Segment Start: Task inputs
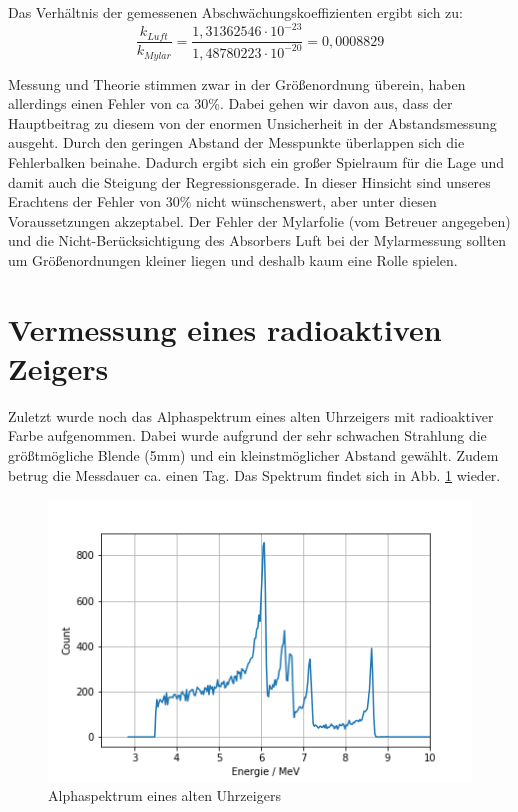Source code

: Das Verhältnis der gemessenen Abschwächungskoeffizienten ergibt sich zu:\\

\begin{equation}
    \frac{k_{Luft}}{k_{Mylar}} = \frac{1,31362546 \cdot 10^{-23}}{1,48780223 \cdot 10^{-20}} = 0,0008829
\end{equation}

Messung und Theorie stimmen zwar in der Größenordnung überein, haben allerdings einen Fehler von ca 30\%. Dabei gehen wir davon aus, 
dass der Hauptbeitrag zu diesem von der enormen Unsicherheit in der Abstandsmessung ausgeht. Durch den geringen Abstand der Messpunkte 
überlappen sich die Fehlerbalken beinahe. Dadurch ergibt sich ein großer Spielraum für die Lage und damit auch die Steigung der 
Regressionsgerade. In dieser Hinsicht sind unseres Erachtens der Fehler von 30\% nicht wünschenswert, aber unter diesen Voraussetzungen 
akzeptabel. Der Fehler der Mylarfolie (vom Betreuer angegeben) und die Nicht-Berücksichtigung des Absorbers Luft bei der Mylarmessung 
sollten um Größenordnungen kleiner liegen und deshalb kaum eine Rolle spielen.






\section{Vermessung eines radioaktiven Zeigers}

Zuletzt wurde noch das Alphaspektrum eines alten Uhrzeigers mit radioaktiver Farbe aufgenommen. Dabei wurde aufgrund der sehr schwachen 
Strahlung die größtmögliche Blende (5mm) und ein kleinstmöglicher Abstand gewählt. Zudem betrug die Messdauer ca. einen Tag. Das 
Spektrum findet sich in Abb. \ref{bild:uhr} wieder. \\

\begin{figure}[h]
    \centering
    \includegraphics[scale=0.75]{Bilder/uhr.png}
    \caption{Alphaspektrum eines alten Uhrzeigers}
    \label{bild:uhr}
\end{figure}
Segment End: Task inputs
__Task instructions__. Write down exactly the line with "Strahlung die größtmögliche", then each line after it through the end of the data.

__Response to this task__.
Strahlung die größtmögliche Blende (5mm) und ein kleinstmöglicher Abstand gewählt. Zudem betrug die Messdauer ca. einen Tag. Das 
Spektrum findet sich in Abb. \ref{bild:uhr} wieder. \\

\begin{figure}[h]
    \centering
    \includegraphics[scale=0.75]{Bilder/uhr.png}
    \caption{Alphaspektrum eines alten Uhrzeigers}
    \label{bild:uhr}
\end{figure}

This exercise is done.